- PROBLEM STATEMENT -
Output what the records say, word for word, with no images.
○ ○ ○ ○
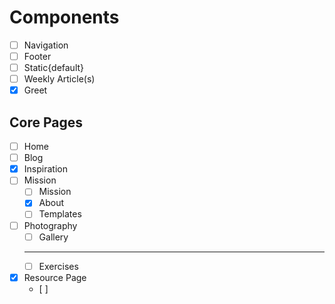# Components
- [ ] Navigation
- [ ] Footer
- [ ] Static{default}
- [ ] Weekly Article(s)
- [x] Greet
## Core Pages
- [ ] Home
- [ ] Blog
- [x] Inspiration
- [ ] Mission
  - [ ] Mission
  - [x] About
  - [ ] Templates
- [ ] Photography
  - [ ] Gallery
   ----
  - [ ] Exercises
- [x] Resource Page
  - [ ] 
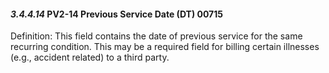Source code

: #### *3.4.4.14* PV2-14 Previous Service Date (DT) 00715

Definition: This field contains the date of previous service for the same recurring condition. This may be a required field for billing certain illnesses (e.g., accident related) to a third party.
○ ○ ○ ○
- OUTPUT -
# Components
- [ ] Navigation
- [ ] Footer
- [ ] Static{default}
- [ ] Weekly Article(s)
- [x] Greet
## Core Pages
- [ ] Home
- [ ] Blog
- [x] Inspiration
- [ ] Mission
  - [ ] Mission
  - [x] About
  - [ ] Templates
- [ ] Photography
  - [ ] Gallery
   ----
  - [ ] Exercises
- [x] Resource Page
  - [ ] 
Source code

: #### *3.4.4.14* PV2-14 Previous Service Date (DT) 00715

Definition: This field contains the date of previous service for the same recurring condition. This may be a required field for billing certain illnesses (e.g., accident related) to a third party.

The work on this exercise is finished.